### Requirement:
State the number of lines in the material below that have "datos" in them, without any other text.

^^^^^^^^^^^^^^^^

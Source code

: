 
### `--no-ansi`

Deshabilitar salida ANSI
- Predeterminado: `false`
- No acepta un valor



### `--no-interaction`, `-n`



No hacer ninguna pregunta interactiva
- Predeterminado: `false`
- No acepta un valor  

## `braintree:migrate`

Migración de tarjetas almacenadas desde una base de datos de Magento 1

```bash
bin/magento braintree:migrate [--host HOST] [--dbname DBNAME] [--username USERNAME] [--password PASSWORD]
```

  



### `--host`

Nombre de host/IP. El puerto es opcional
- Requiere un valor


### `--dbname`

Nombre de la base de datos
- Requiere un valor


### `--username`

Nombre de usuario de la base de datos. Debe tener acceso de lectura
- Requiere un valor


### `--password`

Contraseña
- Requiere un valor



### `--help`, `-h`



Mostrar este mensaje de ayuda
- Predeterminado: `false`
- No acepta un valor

^^^^^^^^^^^^^^^^

### Output of the exercise:
3